There are two ways to include CSS on a page. One is by loading it from an external file, and one is by embedding it directly in the source code of the page. One of the most useful features of CSS is the ability to share the same styles across many pages, so that all pages can be changed by modifying a single file. To do that, you will need to keep the CSS in a separate file. This also allows you to keep the clutter out of your document, and helps avoid several other problems, so even if you only intend to use the CSS on one page, you may want to include it in an external file anyway.
To use an external file, you would usually name the file something.css (choose an appropriate name), and then use the LINK tag to tell the page to use it. Inside the head of a document put this:
<link rel="stylesheet" type="text/css" href="something.css">
To embed CSS directly into a web page, use the STYLE tag, and set the type to 'text/css':
<style type="text/css">
/* CSS goes here */
</style>
Note that CSS should only ever be included in the head of your document, unless you use inline style attributes on individual elements.
Using comments
Comments allow you to leave notes to yourself and other people in your CSS, and are useful as a reminder of what the styles are being used for and why. CSS only supports block comments, and these can span multiple lines. The slash-asterisk indicates a comment start. Everything after it will be ignored by the CSS engine until an asterisk-slash is encountered.
p { color: green; }
/* This is a
block comment */
div { position: relative; }
Commenting out your CSS
This is not needed any more. All current browsers are aware of style tags, and how to treat their contents, since they have been part of HTML since HTML 3. Browsers that do not understand HTML 3 or CSS (these are virtually never used now) will display the CSS as if it was the content of the page. You can hide the CSS from them by commenting out your CSS with standard HTML comments. Browsers that understand CSS will simply ignore these comments, and will just interpret the CSS within them:
<style type="text/css">
<!--
/* CSS goes here */
-->
</style>
Dealing with XHTML
Note that when I talk about XHTML, I am talking about pages that are served using a content type of application/xhtml+xml - the majority of pages that use XHTML markup are actually served as text/html and as a result are correctly treated as HTML, not XHTML.
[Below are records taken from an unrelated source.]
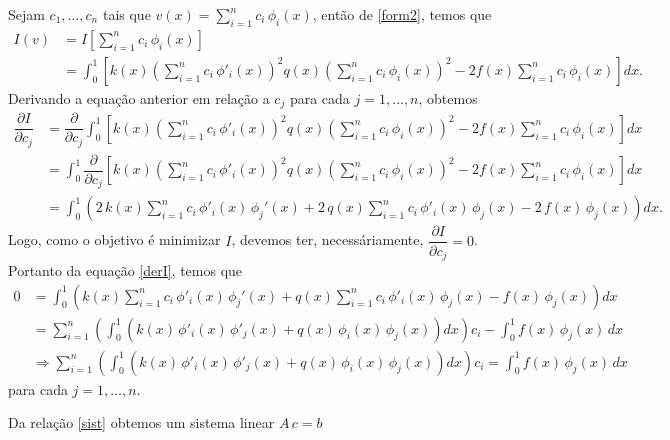 \documentclass[12pt,a4paper]{report}
\newcommand{\dis}{\displaystyle}
\newcommand{\pa}{\partial}
\begin{document}
Sejam $c_1,\dots,c_n$ tais que $v(x)=\dis\sum_{i=1}^nc_i\,\phi_i(x)$, então de \eqref{form2}, temos que
\begin{equation}
\begin{aligned}
I(v) &= I\left[\dis\sum_{i=1}^nc_i\,\phi_i(x) \right]\\
&= \dis\int_0^1\left[k(x)\left(\dis\sum_{i=1}^nc_i\,\phi'_i(x)\right)^2q(x)\left(\dis\sum_{i=1}^nc_i\,\phi_i(x)\right)^2-2f(x)\dis\sum_{i=1}^nc_i\,\phi_i(x)\right]dx.
\end{aligned}
\end{equation}  
Derivando a equação anterior em relação a $c_j$ para cada $j=1,\dots,n$, obtemos
\begin{equation}\label{derI}
\begin{aligned}
\dfrac{\pa I}{\pa c_j} &= \dfrac{\pa }{\pa c_j}\dis\int_0^1\left[k(x)\left(\dis\sum_{i=1}^nc_i\,\phi'_i(x)\right)^2q(x)\left(\dis\sum_{i=1}^nc_i\,\phi_i(x)\right)^2-2f(x)\dis\sum_{i=1}^nc_i\,\phi_i(x)\right]dx\\
&= \dis\int_0^1\dfrac{\pa}{\pa c_j}\left[k(x)\left(\dis\sum_{i=1}^nc_i\,\phi'_i(x)\right)^2q(x)\left(\dis\sum_{i=1}^nc_i\,\phi_i(x)\right)^2-2f(x)\dis\sum_{i=1}^nc_i\,\phi_i(x)\right]dx\\
&= \dis\int_0^1\left(2\,k(x)\dis\sum_{i=1}^nc_i\,\phi'_i(x)\,\phi_j'(x) + 2\,q(x)\dis\sum_{i=1}^nc_i\,\phi'_i(x)\,\phi_j(x) - 2\,f(x)\,\phi_j(x)\right)dx.
\end{aligned}
\end{equation}
Logo, como o objetivo é minimizar $I$, devemos ter, necessáriamente, $\dfrac{\pa I}{\pa c_j}=0$. Portanto da equação \eqref{derI}, temos que 
\begin{equation}\label{sist}
\begin{aligned}
0 &= \dis\int_0^1\left(k(x)\dis\sum_{i=1}^nc_i\,\phi'_i(x)\,\phi_j'(x) + q(x)\dis\sum_{i=1}^nc_i\,\phi'_i(x)\,\phi_j(x) - f(x)\,\phi_j(x)\right)dx\\
&= \dis\sum_{i=1}^n\left(\dis\int_0^1 (k(x)\,\phi'_i(x)\,\phi'_j(x) + q(x)\,\phi_i(x)\,\phi_j(x))dx\right)c_i - \dis\int_0^1f(x)\,\phi_j(x)\,dx\\
&\Longrightarrow \dis\sum_{i=1}^n\left(\dis\int_0^1 (k(x)\,\phi'_i(x)\,\phi'_j(x) + q(x)\,\phi_i(x)\,\phi_j(x))dx\right)c_i = \dis\int_0^1f(x)\,\phi_j(x)\,dx
\end{aligned}
\end{equation}
para cada $j=1,\dots,n$.

Da relação \eqref{sist} obtemos um sistema linear $A\,c=b$
\end{document}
The rules in XHTML are different. Style tags are not treated as being special. Their contents are treated as any other part of XHTML, so various selectors can be misinterpreted as part of the markup. To avoid this, it is best to put all CSS in external CSS files so that they do not interfere with the page itself. If you feel the need to put something directly on the page, you can declare it as CDATA (the default for style contents in normal HTML):
<style type="text/css">
<![CDATA[
/* CSS goes here */
]]>
</style>
If you feel the compulsion to comment out your CSS in XHTML, you must use a more ugly structure to contain your CSS. Again, this really is not needed, since browsers that do not understand CSS also do not understand XHTML, but in case you want to use it (maybe you are serving it as XHTML to some browsers, and HTML to others), this is what to use:
<style type="text/css">
<!--/*--><![CDATA[/*><!--*/
CSS goes in here
/*]]>*/-->
</style>
Note: If you (correctly) serve the XHTML as application/xhtml+xml (which IE 8- and many minor browsers do not understand at all) some older Opera versions will ignore the CSS completely if you use these elaborate comments. If you are sending the document as application/xhtml+xml (if you use text/html, then there is no problem), you are already restricting yourself to modern browsers, so you can use the basic CDATA structure, as this will not cause problems in any of these browsers.